Qiu Boshun told Jiwei.com that with the investment of these key companies, if silicon-based gallium nitride has the opportunity to be applied in products, some companies are also willing to adopt it, which may become an opportunity for silicon-based gallium nitride to enter the PA of 5G mobile phones.

Image source: Yole Development

But SweGaN, which has been researching GaN on SiC for more than a decade, does not think so.

Dr. Zhitai Chen, CTO and co-founder of Swedish semiconductor materials company SweGaN, said in an interview with eeNews that GaN on silicon is increasingly favored by IC designers, but the current technology still has many problems, the biggest of which is reliability.

It is understood that Si and GaN have great differences in lattice parameters and thermal expansion coefficients of 17% and 46% respectively, so that GaN single crystals grown on silicon often have defects such as cracks and low yields. Under the same conditions, the reliability and service life of SiC devices are better than Si.

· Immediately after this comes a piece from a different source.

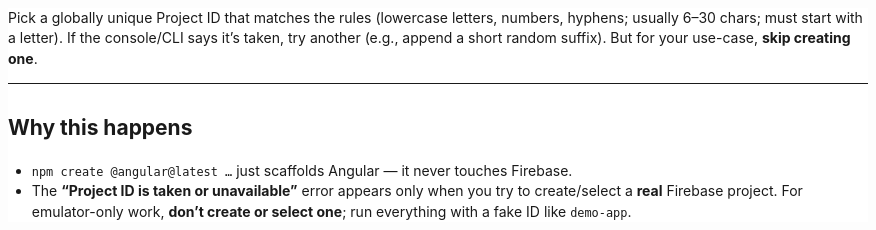 Pick a globally unique Project ID that matches the rules (lowercase letters, numbers, hyphens; usually 6–30 chars; must start with a letter). If the console/CLI says it’s taken, try another (e.g., append a short random suffix). But for your use-case, **skip creating one**.

---

## Why this happens

* `npm create @angular@latest …` just scaffolds Angular — it never touches Firebase.
* The **“Project ID is taken or unavailable”** error appears only when you try to create/select a **real** Firebase project. For emulator-only work, **don’t create or select one**; run everything with a fake ID like `demo-app`.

According to Chen Zhitai, GaN must be grown to a thickness of 5μm on a silicon substrate to achieve good quality, but GaN-On-SiC only needs to grow to a thickness of 2μm. As the size of SiC substrates continues to expand, GaN epitaxial wafers with fewer defects and better quality will be grown.

In addition, SiC has high resistance characteristics, which is very beneficial to millimeter wave transmission and is necessary when designing high-frequency MMICs. In response to this, Qiu Boshun also pointed out that some companies can invest in new technologies in the future, especially through overall coordination from front-end processes to back-end processes to develop the potential of materials, which will be a new business opportunity for the entire supply chain.

Standing at the wind's edge

Whether it is 5G base stations or defense fields such as radars and satellites, or even the development of smartphones, China's speed has attracted worldwide attention. Behind a series of third-generation semiconductor industry policies, the domestic GaN-On-SiC industry is constantly influxing with new participants from substrates to epitaxy and then to the entire vertical process. "Overall, the current layout is relatively complete," said Qiu Boshun.

Market opportunities are coming. Are the "domestic third-generation and a half" products standing at the forefront ready?